No me
considero fanático del western, pero reconozco que lo miro con cierto afecto.
Quizá porque mi viejo sí era un fanático; y cada vez que veo o leo algún cowboy
vuelvo a conectarme con esos años de infancia en que oía las hazañas de John
Wayne y algún otro que ahora se me escapa. De todas formas, a mí me gustaba (me
gusta) mucho más el spaghetti western que el western yanqui. Y si me gusta más
el spaghetti no es por Clint Eastwood (que hizo lo suyo) sino por Juan
Dalfiume, que quemó mis retinas al clavarme la mirada glacialmente letal de
Jackaroe, allá por los setentaytantos, desde los D’artagnan que compartíamos
con mi viejo.
El trazo
crudo de Dalfiume se me hace como dibujado a hachazos. Quizá porque la prepotencia gráfica de sus páginas
siempre las separó, a empujones, del resto. Había algo en ellas (¿una fuerza a punto de implotar?) que
me hablaba de un mundo interior de compleja riqueza. Subtextos, sustratos que
me llevaban a caminar los arrabales del mito, de la mano de un sufrimiento
injusto. Los silenciosos negros de Dalfiume gritan la opresión a los cuatro
vientos. Denuncian la explotación, la expoliación sufrida siempre por las
mismas caras, recargadas siempre sobre los mismos hombros, sobre los mismos
hombres. Los vientos que soplan sus onomatopeyas secas nos siguen trayendo los
ecos de aquellos abusos, reproducidos hasta el infinito, silenciados hasta que
el hartazgo dice basta.
Fuera de los
parámetros más industriales que articulaba la Editorial Columba (la de El Tony,
D’artagnan, Fantasía e Intervalo), Dalfiume desarrolló una obra más personal,
explícitamente comprometida con los desposeídos, para las páginas ochentosas de
SuperHumor y Fierro. Nunca alcanzaron la notoriedad de Jackaroe, tal vez por no
desarrollar ningún personaje recurrente; y espero que la recuperación por parte
de La Duendes en este número especial, termine por colocarlas en el lugar de
privilegio que, por propio derecho, deben detentar en la historia de la
historieta argentina.
Siempre (o
casi) se ha dicho que la gauchesca es nuestro equivalente a la potencia
genérica del western. Y nunca tan cierta esa apreciación como cuando leemos,
juntas y de corrido, estas historias de notorios bandidos rurales, anónimos
hacedores de justicia, tangueros trasnochados por el abandono, linyeras y
marginales perseguidos; entre la frontera de la mal llamada civilización y los
arrabales de la ciudad que va escupiendo inmigrantes anarquistas de ideas
libertarias, de la Patagonia del genocidio indígena a la revolución mexicana
incapaz de aceptar el sarcasmo de uno de sus mejores cronistas.

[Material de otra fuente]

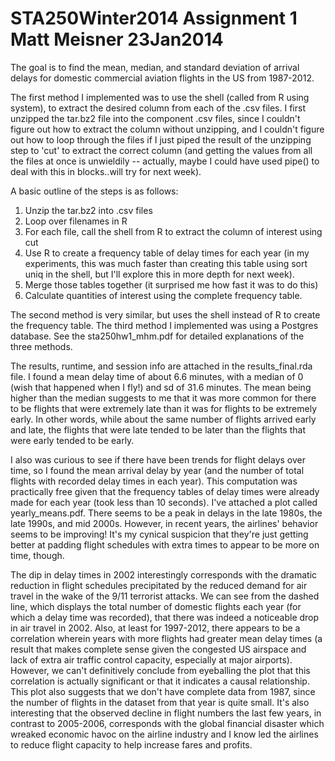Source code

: STA250Winter2014 Assignment 1
Matt Meisner
23Jan2014
==========================
The goal is to find the mean, median, and standard deviation of arrival delays for domestic commercial aviation flights in the US from 1987-2012.  

The first method I implemented was to use the shell (called from R using system), to extract the desired column from each of the .csv files.  I first unzipped the tar.bz2 file into the component .csv files, since I couldn't figure out how to extract the column without unzipping, and I couldn't figure out how to loop through the files if I just piped the result of the unzipping step to 'cut' to extract the correct column (and getting the values from all the files at once is unwieldily -- actually, maybe I could have used pipe() to deal with this in blocks..will try for next week).

A basic outline of the steps is as follows: 
1. Unzip the tar.bz2 into .csv files
2. Loop over filenames in R
3. For each file, call the shell from R to extract the column of interest using cut
4. Use R to create a frequency table of delay times for each year (in my experiments, this was much faster than creating this table using sort uniq in the shell, but I'll explore this in more depth for next week).
5. Merge those tables together (it surprised me how fast it was to do this)
6. Calculate quantities of interest using the complete frequency table.

The second method is very similar, but uses the shell instead of R to create the frequency table.  The third method I implemented was using a Postgres database.  See the sta250hw1_mhm.pdf for detailed explanations of the three methods. 

The results, runtime, and session info are attached in the results_final.rda file.  I found a mean delay time of about 6.6 minutes, with a median of 0 (wish that happened when I fly!) and sd of 31.6 minutes.  The mean being higher than the median suggests to me that it was more common for there to be flights that were extremely late than it was for flights to be extremely early.  In other words, while about the same number of flights arrived early and late, the flights that were late tended to be later than the flights that were early tended to be early.  
  
I also was curious to see if there have been trends for flight delays over time, so I found the mean arrival delay by year (and the number of total flights with recorded delay times in each year).  This computation was practically free given that the frequency tables of delay times were already made for each year (took less than 10 seconds).  I've attached a plot called yearly_means.pdf.  There seems to be a peak in delays in the late 1980s, the late 1990s, and mid 2000s.  However, in recent years, the airlines' behavior seems to be improving!  It's my cynical suspicion that they're just getting better at padding flight schedules with extra times to appear to be more on time, though.  

The dip in delay times in 2002 interestingly corresponds with the dramatic reduction in flight schedules precipitated by the reduced demand for air travel in the wake of the 9/11 terrorist attacks.  We can see from the dashed line, which displays the total number of domestic flights each year (for which a delay time was recorded), that there was indeed a noticeable drop in air travel in 2002.  Also, at least for 1997-2012, there appears to be a correlation wherein years with more flights had greater mean delay times (a result that makes complete sense given the congested US airspace and lack of extra air traffic control capacity, especially at major airports).  However, we can't definitively conclude from eyeballing the plot that this correlation is actually significant or that it indicates a causal relationship.  This plot also suggests that we don't have complete data from 1987, since the number of flights in the dataset from that year is quite small. It's also interesting that the observed decline in flight numbers the last few years, in contrast to 2005-2006, corresponds with the global financial disaster which wreaked economic havoc on the airline industry and I know led the airlines to reduce flight capacity to help increase fares and profits.  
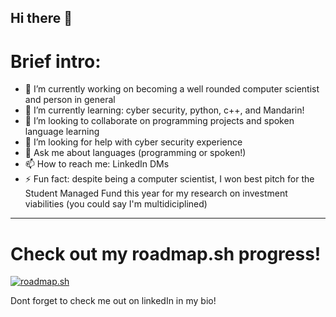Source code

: ## Hi there 👋

# Brief intro:

- 🔭 I’m currently working on becoming a well rounded computer scientist and person in general
- 🌱 I’m currently learning: cyber security, python, c++, and Mandarin!
- 👯 I’m looking to collaborate on programming projects and spoken language learning
- 🤔 I’m looking for help with cyber security experience
- 💬 Ask me about languages (programming or spoken!)
- 📫 How to reach me: LinkedIn DMs
- ⚡ Fun fact: despite being a computer scientist, I won best pitch for the Student Managed Fund this year for my research on investment viabilities (you could say I'm multidiciplined)

---

# Check out my roadmap.sh progress! 

[![roadmap.sh](https://roadmap.sh/card/wide/66d701c4553501e3c3ec0e8a?variant=dark&roadmaps=cyber-security%2Cpython%2Ccpp%2Ccomputer-science)](https://roadmap.sh)

Dont forget to check me out on linkedIn in my bio!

Dalfiume no dibuja. Corta el papel porque su pluma es filosa como el bisturí que hace sangrar nuestra conciencia. Y de esa herida abierta, hace brotar las aguas del desprecio, el amor, el miedo, la suerte, la venganza y el ajusticiamiento. Con humor negro, con filosofía fantacientífica, deja documento gráfico de la violencia. O, mejor dicho, de las violencias, de las distintas máscaras que visten la Vida y la Historia en el momento en que se desvela el triunfo definitorio de su arcaica conspiración: La Muerte que no cesa.